Size exclusion chromatography of 1 mg/ml of CRP in 140 mm NaCl buffers. The elution positions of four globular standards are shown in kDa. CRP stored for over 12 weeks in Ca²⁺-containing buffer eluted as a single peak (solid line). A fresh sample of CRP eluted with the Ca²⁺-depleted buffer eluted earlier (dashed line). CRP stored for 12 weeks in Ca²⁺-depleted buffer (dotted line) eluted earlier still, and showed an additional smaller peak at 90 ml.

Sedimentation Velocity Analyses of CRP

AUC studies macromolecular structures in solution by following their sedimentation behavior in a high centrifugal force (48). The much improved resolution of sedimentation coefficient distribution analyses c(s) from sedimentation velocity experiments using Beckman Proteomelab XL-I instruments compared with older technology was used to monitor CRP self-association. The observed sedimentation boundaries in sedimentation velocity experiments were fitted to yield a c(s) plot according to the Lamm equation using SEDFIT (“Experimental Procedures”). This takes into account all the species present in the sample, although the algorithm assumes that the same frictional ratio applies for all the sedimenting species. The number of species is determined from the peaks observed in the c(s) plot. Macromolecular elongation is monitored through the sedimentation coefficient s_20,w⁰ values. The effect of NaCl concentration on CRP was studied in the concentration range of 0.2 to 2.5 mg/ml in 50, 140, and 250 mm NaCl buffers, all containing 2 mm Ca²⁺. The c(s) analyses of interference optics data using SEDFIT resulted in good sedimentation boundary fits (top of Fig. 2, A–C). In all three buffers, a single species was observed at the lowest concentration of 0.2 mg/ml, whereas two species were observed above 1 mg/ml. The c(M) mass distribution plot showed a molecular mass of 118 ± 23 kDa for the single species. This was accordingly assigned to pentameric CRP, which has a sequence-calculated molecular mass of 115.0 kDa. The pentamer was consistently observed at s_20,w⁰ values of 6.5 ± 0.1, 6.4 ± 0.2, and 6.4 ± 0.3 S at all concentrations in 50, 140, and 250 mm NaCl buffers, respectively, indicating that the NaCl concentration has no major effect on the CRP conformation (Fig. 2, A–C, Table 1). These values agree with the value of 6.6 S for pentameric CRP in 2 mm Ca²⁺ obtained using older Beckman Model E technology (25).

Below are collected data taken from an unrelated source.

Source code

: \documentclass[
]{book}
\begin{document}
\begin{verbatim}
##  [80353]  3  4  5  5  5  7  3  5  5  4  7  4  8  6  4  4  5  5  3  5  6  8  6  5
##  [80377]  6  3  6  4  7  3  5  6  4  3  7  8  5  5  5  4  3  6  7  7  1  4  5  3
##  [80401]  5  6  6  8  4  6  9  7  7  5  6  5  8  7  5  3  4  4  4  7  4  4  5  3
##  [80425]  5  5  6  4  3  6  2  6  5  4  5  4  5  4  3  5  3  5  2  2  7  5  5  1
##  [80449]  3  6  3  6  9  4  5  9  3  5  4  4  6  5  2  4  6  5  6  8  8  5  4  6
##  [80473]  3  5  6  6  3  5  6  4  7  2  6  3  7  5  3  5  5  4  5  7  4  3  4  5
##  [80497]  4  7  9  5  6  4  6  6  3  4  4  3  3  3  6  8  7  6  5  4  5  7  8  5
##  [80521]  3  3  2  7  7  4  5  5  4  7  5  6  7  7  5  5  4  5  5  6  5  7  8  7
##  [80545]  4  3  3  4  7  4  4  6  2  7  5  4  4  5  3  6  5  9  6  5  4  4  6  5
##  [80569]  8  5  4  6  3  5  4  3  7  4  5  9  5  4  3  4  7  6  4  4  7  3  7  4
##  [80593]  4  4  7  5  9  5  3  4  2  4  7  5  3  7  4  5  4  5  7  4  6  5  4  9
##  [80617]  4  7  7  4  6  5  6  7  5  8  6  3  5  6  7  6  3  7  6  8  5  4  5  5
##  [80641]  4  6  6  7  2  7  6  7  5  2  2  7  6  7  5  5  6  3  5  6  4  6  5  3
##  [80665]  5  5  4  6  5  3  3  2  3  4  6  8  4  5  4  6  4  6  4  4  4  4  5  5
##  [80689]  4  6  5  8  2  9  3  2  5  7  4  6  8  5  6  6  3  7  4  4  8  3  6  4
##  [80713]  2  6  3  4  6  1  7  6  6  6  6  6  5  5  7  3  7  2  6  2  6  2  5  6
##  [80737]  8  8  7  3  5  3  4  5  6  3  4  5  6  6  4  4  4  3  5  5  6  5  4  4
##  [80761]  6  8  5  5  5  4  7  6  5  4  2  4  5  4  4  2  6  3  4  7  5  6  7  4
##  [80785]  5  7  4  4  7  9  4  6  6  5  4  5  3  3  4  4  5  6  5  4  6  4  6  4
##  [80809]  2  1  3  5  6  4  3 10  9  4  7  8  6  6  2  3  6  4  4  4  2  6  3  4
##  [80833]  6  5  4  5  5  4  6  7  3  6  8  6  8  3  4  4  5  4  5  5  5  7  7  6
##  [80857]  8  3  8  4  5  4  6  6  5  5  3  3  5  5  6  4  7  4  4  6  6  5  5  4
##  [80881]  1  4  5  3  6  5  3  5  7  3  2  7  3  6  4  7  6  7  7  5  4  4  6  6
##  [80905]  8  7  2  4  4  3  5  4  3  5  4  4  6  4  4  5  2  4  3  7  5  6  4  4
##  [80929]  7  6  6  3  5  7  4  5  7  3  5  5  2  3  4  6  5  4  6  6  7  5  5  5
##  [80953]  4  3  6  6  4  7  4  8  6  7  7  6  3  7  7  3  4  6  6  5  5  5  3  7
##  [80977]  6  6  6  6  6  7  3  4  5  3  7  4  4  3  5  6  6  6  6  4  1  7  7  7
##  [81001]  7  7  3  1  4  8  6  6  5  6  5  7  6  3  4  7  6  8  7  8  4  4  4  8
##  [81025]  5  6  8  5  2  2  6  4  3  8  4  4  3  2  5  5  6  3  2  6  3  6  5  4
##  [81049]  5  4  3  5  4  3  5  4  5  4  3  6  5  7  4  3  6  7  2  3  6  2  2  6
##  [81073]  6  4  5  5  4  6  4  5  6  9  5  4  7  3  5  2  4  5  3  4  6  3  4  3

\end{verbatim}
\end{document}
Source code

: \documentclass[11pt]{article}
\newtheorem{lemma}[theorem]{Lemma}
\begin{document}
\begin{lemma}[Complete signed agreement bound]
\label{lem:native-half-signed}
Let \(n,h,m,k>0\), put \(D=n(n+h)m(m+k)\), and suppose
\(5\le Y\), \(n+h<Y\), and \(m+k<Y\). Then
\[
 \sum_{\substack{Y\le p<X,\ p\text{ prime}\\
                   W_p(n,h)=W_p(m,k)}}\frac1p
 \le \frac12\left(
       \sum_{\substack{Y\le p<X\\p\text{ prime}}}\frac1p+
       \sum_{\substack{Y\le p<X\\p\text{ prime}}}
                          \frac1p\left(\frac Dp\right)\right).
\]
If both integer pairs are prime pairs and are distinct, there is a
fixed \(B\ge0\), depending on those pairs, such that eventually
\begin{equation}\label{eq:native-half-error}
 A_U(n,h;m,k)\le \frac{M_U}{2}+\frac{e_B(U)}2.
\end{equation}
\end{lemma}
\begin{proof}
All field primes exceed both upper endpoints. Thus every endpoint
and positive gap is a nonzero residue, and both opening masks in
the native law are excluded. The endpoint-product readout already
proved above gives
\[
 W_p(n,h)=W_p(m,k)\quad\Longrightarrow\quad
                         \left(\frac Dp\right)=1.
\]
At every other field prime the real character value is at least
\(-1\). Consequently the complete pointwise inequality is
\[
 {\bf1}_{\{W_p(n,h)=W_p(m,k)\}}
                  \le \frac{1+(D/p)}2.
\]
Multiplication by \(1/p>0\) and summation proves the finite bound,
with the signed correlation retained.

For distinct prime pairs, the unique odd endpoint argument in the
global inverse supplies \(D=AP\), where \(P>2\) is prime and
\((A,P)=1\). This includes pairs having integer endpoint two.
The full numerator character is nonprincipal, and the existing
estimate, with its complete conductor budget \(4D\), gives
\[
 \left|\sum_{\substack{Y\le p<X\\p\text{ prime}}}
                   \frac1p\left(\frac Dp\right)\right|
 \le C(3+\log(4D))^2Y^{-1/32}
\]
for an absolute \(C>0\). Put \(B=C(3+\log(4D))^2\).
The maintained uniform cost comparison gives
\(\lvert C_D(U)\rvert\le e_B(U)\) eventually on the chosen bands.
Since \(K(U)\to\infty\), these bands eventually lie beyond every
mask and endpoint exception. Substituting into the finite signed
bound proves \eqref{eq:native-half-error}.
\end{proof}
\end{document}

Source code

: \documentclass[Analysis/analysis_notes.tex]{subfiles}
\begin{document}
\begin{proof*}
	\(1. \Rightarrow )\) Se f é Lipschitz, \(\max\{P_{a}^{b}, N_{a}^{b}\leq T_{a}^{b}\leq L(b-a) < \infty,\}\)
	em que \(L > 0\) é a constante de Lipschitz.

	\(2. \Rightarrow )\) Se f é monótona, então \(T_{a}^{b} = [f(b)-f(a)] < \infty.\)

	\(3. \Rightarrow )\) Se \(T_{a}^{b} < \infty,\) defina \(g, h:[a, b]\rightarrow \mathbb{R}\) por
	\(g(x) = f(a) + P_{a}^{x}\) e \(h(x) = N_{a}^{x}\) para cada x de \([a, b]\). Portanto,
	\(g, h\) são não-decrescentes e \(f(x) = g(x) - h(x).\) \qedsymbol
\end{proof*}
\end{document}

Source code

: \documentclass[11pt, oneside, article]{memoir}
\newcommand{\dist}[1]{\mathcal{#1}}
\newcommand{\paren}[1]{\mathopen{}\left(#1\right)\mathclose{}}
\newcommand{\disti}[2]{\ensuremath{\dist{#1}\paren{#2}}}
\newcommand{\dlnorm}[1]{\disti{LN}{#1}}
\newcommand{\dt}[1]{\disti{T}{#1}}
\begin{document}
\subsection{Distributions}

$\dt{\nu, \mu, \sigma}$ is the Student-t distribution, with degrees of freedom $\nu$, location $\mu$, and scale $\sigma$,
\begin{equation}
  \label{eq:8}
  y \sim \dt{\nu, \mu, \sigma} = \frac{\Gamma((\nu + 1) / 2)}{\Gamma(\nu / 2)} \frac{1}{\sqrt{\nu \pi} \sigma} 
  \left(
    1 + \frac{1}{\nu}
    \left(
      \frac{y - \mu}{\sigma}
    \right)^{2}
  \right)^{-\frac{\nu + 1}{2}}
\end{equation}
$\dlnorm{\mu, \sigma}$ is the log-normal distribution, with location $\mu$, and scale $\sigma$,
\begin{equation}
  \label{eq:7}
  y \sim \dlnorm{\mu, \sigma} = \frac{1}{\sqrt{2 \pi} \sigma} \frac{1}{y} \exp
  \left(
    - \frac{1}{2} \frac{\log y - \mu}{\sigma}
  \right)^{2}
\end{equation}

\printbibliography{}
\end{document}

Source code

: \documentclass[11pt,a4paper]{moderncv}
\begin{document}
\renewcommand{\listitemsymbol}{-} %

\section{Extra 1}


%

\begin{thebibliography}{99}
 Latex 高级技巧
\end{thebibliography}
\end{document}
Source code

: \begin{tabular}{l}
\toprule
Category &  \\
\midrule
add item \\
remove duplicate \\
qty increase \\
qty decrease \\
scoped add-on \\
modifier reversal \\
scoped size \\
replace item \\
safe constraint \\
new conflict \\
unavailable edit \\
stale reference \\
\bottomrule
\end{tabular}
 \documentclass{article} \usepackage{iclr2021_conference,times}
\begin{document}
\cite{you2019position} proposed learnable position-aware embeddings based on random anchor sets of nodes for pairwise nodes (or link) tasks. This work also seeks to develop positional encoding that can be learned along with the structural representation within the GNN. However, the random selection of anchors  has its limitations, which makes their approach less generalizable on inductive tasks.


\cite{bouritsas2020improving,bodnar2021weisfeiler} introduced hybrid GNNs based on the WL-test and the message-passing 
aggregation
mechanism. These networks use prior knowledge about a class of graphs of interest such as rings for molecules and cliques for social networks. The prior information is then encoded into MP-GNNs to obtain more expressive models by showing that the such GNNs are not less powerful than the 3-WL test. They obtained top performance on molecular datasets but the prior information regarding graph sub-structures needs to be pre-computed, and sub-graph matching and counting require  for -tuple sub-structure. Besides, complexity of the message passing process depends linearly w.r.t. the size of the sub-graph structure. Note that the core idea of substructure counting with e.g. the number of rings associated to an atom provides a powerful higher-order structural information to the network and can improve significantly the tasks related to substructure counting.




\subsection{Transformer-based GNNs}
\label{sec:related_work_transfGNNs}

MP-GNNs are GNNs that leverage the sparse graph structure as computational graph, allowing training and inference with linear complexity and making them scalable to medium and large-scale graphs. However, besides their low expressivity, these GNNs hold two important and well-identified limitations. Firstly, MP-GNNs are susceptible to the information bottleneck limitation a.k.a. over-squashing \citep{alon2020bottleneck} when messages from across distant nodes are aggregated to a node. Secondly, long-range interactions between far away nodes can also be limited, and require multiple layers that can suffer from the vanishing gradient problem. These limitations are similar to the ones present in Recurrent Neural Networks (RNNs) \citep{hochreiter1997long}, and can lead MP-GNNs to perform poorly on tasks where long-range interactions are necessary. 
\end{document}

A pentamer-decamer equilibrium was identified from the c(s) plots. Above 0.2 mg/ml in 50 mm NaCl, 0.8 mg/ml in 140 mm NaCl, and 1.0 mg/ml in 250 mm NaCl, the c(s) distributions showed steady growth of a second species that indicats a higher oligomer in equilibrium with the pentamer (Fig. 2, A–C). This peak was attributed to the formation of decameric CRP. However, the s_20,w⁰ values for this peak are variable in ranges from 7.7 to 8.4 S in 50 mm NaCl, 7.6 to 8.2 S in 140 mm NaCl, and 7.5 to 7.7 S in 250 mm NaCl. The molecular mass of 138 ± 10 kDa for this peak from c(M) analyses is too low compared with the expected value of 230 kDa. The variation in s_20,w⁰ values and the low molecular mass indicate that this peak is not a second CRP species but is instead a reaction boundary corresponding to a rapid equilibrium between pentameric and decameric CRP on the time scale of sedimentation (49). In fact, a s_20,w⁰ value of 9.5 S has been reported for a stabilized cross-linked form of decameric CRP (25). Integration of the two c(s) peak areas resulted in an estimated dissociation constant K_D value of 19 μm for the CRP pentamer-decamer equilibrium in 50 mm NaCl, 2 mm Ca²⁺ buffer (Fig. 3A). Estimates of the K_D values in 140 and 250 mm NaCl buffers were not possible because of poor resolution of the two peaks at lower concentrations. The rapid exchange accounts for the lack of resolution of pentamer and decamer by size exclusion chromatography (Fig. 1).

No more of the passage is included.